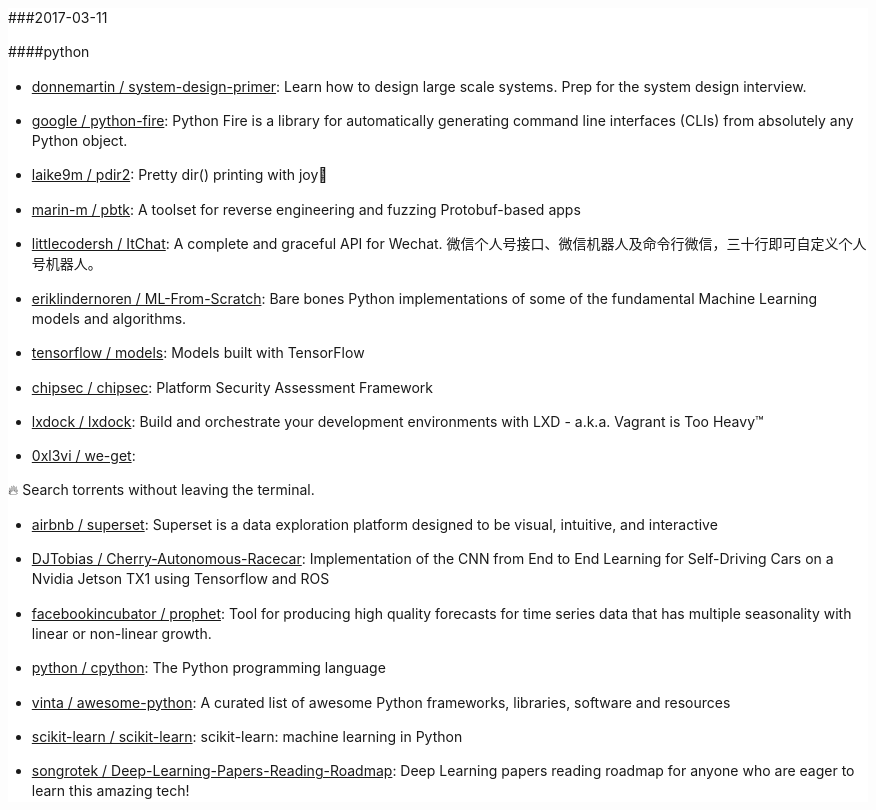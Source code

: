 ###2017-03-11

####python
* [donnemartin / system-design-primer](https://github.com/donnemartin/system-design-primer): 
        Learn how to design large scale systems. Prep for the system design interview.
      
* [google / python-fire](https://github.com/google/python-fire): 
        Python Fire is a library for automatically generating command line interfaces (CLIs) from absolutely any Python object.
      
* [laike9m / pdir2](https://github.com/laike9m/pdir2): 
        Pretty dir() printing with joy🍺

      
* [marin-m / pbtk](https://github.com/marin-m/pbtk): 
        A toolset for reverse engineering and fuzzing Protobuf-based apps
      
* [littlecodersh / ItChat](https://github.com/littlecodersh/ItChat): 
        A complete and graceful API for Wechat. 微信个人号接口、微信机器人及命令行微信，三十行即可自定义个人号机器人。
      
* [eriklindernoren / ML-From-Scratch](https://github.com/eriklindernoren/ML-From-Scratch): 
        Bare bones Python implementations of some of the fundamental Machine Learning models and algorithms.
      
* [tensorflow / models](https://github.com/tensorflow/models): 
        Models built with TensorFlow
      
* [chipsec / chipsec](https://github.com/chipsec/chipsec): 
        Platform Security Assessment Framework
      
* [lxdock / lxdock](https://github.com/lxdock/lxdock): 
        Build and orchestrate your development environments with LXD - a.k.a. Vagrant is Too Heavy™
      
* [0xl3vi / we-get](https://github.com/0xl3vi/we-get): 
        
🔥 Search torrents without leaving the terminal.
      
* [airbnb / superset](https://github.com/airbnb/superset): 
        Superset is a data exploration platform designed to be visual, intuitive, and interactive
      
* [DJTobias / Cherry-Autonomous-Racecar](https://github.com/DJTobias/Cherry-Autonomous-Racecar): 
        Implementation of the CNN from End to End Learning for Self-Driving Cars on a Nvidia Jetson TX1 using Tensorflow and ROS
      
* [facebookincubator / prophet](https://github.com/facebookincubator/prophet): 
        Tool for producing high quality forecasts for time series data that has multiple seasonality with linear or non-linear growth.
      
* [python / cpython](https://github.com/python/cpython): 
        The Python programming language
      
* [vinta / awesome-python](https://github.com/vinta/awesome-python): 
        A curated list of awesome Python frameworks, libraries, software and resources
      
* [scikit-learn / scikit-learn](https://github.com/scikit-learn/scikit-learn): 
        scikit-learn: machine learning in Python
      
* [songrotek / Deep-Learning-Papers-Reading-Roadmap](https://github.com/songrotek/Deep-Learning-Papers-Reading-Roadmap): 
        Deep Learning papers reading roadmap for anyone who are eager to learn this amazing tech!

::::::::

Scan the material for lines that hold the word "awesome", then say how many there are and nothing else.

** OUTPUT **
2